By David Williams
21 July 2010
The Audit Commission is planning to cut its costs by 30% and
focus on supporting self-inspection in local government – but has warned that some
public bodies risk ‘financial non-viability’ as funding is cut.
Gareth Davies, the commission’s managing director for local
government, said this morning that the inspectorate could provide advice,
analysis and expertise to help councils make savings and increase productivity.
Speaking at the launch of a New Local Government Network
report into the future of inspection, Davies said: ‘Spending reductions create
some new risks, and understanding those is going to be central to the job of
our auditors because organisations are already, in some parts of public
services, close to financial non-viability and that’s going to accelerate very
quickly.’
Saying the commission would cut its own costs by 30% over
the coming years, he outlined the role the body could play now its inspection
regime, the Comprehensive Area Assessment, has been scrapped by the coalition
government.
Davies said the commission could still support
self-inspection and peer review in the local government sector. He outlined
plans to share expertise and analysis, and help councils to make savings and
increase productivity.
He added that
the commission’s annual letters on organisations it audits could be made more accessible to the public, allowing people to hold
councils to account over their financial management.

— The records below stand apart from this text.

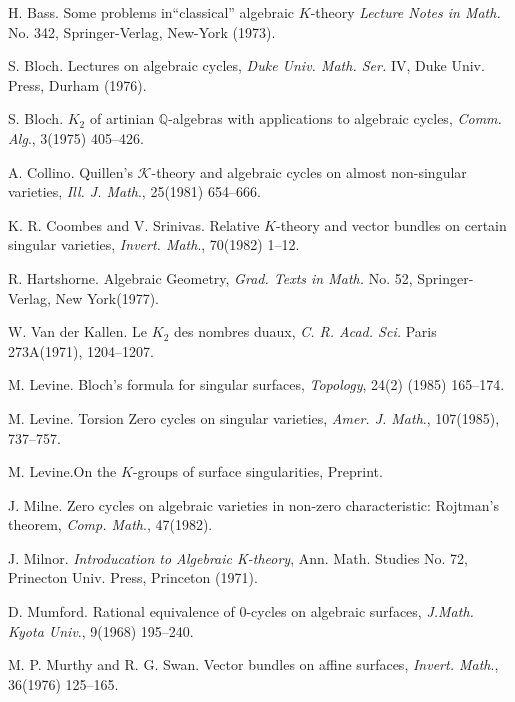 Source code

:\begin{thebibliography}{ABCDEFGHI}
\pageoriginale
{H. Bass}. Some problems in``classical'' algebraic $K$-theory \textit{Lecture Notes in Math.} No. 342, Springer-Verlag, New-York (1973).

{S. Bloch}. Lectures on algebraic cycles, \textit{Duke Univ. Math. Ser.} IV, Duke Univ. Press, Durham (1976).

{S. Bloch}. $K_2$ of artinian $\mathbb{Q}$-algebras with applications to algebraic cycles, \textit{Comm. Alg}., 3(1975) 405--426.

{A. Collino}. Quillen's $\mathscr{K}$-theory and algebraic cycles on almost non-singular varieties, \textit{Ill. J. Math}., 25(1981) 654--666.

{K. R. Coombes} and V. Srinivas. Relative $K$-theory and vector bundles on certain singular varieties, \textit{Invert. Math}., 70(1982) 1--12.

{R. Hartshorne}. Algebraic Geometry, \textit{Grad. Texts in Math.} No. 52, Springer-Verlag, New York(1977).

{W. Van der Kallen}. Le $K_2$ des nombres duaux, \textit{C. R. Acad. Sci.} Paris 273A(1971), 1204--1207.

{M. Levine}. Bloch's formula for singular surfaces, \textit{Topology},  24(2) (1985) 165--174.

{M. Levine}. Torsion Zero cycles on singular
varieties, \textit{Amer. J. Math}., 107(1985), 737--757. 

{M. Levine}.\pageoriginale On the $K$-groups of surface singularities, Preprint. 

{J. Milne}. Zero cycles on algebraic varieties in non-zero characteristic: Rojtman's theorem, \textit{Comp. Math}., 47(1982).

{J. Milnor}. \textit{Introducation to Algebraic K-theory}, Ann. Math. Studies No. 72, Prinecton Univ. Press, Princeton (1971).

{D. Mumford}. Rational equivalence of $0$-cycles on algebraic surfaces, \textit{J.Math. Kyota Univ}., 9(1968) 195--240.

{M. P. Murthy and R. G. Swan}. Vector bundles on affine surfaces, \textit{Invert. Math}., 36(1976) 125--165.


\end{thebibliography}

The commission will also scrap its flagship Oneplace
website, Davies revealed. The site, which publishes the results of the CAA in a
format designed to be easy for the general public to interpret, was launched
with great fanfare last December.
David Parsons, chair of the Local Government Association’s
improvement board, made strikingly similar recommendations for the commission’s
role.
The inspectorate’s role could be confined to four tasks, he
said. These were: independent financial audit; regulatory inspections of
schools and care homes; more comprehensive inspections of struggling
authorities; and sharing intelligence of councils’ performance.
He said the LGA had raised self-assessment and peer review plans
with ministers, and ‘things have been moving apace’.
Parsons acknowledged that centralised inspection had
improved performance initially, but argued: ‘It has done its job.’
The NLGN’s report, Throughthe looking glass, also recommended more self-assessment in the local
government sector, along with citizens being given more information on
spending, with a right to petition the LGA if services fail.